We have discussed before what a margin account is. In a margin purchase, the portion of the value of an investment that is not borrowed is called the margin. The portion that is borrowed incurs an interest that is based on the broker’s call money rate, which is the rate brokers pay to borrow bank funds for lending to customer margin accounts. Here are a few case scenarios of margin accounts calculations:
Example 1: The Account Balance Sheet
You want to buy 1000 TechnologySage shares at $24 per share.
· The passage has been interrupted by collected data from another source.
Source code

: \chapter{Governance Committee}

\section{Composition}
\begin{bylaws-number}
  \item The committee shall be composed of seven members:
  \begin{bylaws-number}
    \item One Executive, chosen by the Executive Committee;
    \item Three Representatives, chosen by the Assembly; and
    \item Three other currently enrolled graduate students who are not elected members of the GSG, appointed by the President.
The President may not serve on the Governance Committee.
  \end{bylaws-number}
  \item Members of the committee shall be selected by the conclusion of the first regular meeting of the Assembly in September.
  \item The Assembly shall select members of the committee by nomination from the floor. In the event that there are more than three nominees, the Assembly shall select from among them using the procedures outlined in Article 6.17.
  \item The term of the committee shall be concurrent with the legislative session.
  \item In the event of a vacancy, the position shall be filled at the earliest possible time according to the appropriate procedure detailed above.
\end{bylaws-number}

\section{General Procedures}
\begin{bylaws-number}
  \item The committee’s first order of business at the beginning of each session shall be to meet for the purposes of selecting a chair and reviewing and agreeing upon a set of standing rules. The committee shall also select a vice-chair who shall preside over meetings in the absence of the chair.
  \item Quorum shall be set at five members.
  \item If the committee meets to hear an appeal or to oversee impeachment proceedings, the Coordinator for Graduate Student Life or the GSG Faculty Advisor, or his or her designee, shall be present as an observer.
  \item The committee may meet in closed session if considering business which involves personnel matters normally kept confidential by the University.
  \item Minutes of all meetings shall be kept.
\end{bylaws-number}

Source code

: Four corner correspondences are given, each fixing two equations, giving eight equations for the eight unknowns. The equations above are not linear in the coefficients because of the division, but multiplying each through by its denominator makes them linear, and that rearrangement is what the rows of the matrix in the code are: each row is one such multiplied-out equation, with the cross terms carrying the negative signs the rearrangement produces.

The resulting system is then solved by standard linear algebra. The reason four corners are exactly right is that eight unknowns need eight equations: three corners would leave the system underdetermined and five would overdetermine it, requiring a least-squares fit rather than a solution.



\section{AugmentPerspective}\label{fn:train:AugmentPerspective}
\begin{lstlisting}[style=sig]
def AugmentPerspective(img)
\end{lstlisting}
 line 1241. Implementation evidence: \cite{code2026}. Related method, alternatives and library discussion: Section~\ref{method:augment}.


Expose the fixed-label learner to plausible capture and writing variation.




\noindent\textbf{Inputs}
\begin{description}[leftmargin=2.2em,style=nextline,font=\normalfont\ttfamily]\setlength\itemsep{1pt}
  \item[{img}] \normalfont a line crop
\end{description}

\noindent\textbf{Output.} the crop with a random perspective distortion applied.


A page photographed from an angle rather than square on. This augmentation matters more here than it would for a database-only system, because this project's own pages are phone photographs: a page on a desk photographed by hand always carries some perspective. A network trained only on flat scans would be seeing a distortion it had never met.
You put up $18,000 and borrow the rest.
Solution
Amount borrowed = $24,000 – $18,000 = $6,000
Margin = $18,000 / $24,000 = 75%
ASSETS LIABILITIES AND ACCOUNT EQUITY
1000 WM shares $24,000 Margin loan $ 6,000
Account equity 18,000
Total $24,000 Total $24,000
In a margin purchase, the minimum margin that must be supplied is called the initial margin. The maintenance margin is the minimum margin that must be present at all times in a margin account. When the margin drops below the maintenance margin, the broker may demand for more funds. This is known as a margin call.
Read also: Choosing A Broker And The Broker Customer Relationships
Example: Margin Requirements
Your account requires an initial margin of 50% and a maintenance margin of 30%. Stock A is selling at $50 per share. You have $20,000, and you want to buy as much of stock A as you possibly can.
Solution:
You may buy up to $20,000 / 0.5 = $40,000 worth of shares.
ASSETS LIABILITIES AND ACCOUNT EQUITY
800 A shares $40,000 Margin loan $20,000
Account equity 20,000
Total $40,000 Total $40,000
Example: Margin Requirements
After your purchase, the share price of stock A falls to $35 per share.
ASSETS LIABILITIES AND ACCOUNT EQUITY
800 A shares $28,000 Margin loan $20,000
Account equity 8,000
Total $28,000 Total $28,000
New margin = $8,000 / $28,000 = 28.6% which is less than maintenance margin of 30% Therefore, you are subject to a margin call.
In conclusion, Margin is a form of financial leverage. It is important to bear in mind that when you borrow money to make an investment, the impact is to magnify both your gains and your losses. You should therefore deal with margin accounts with caution.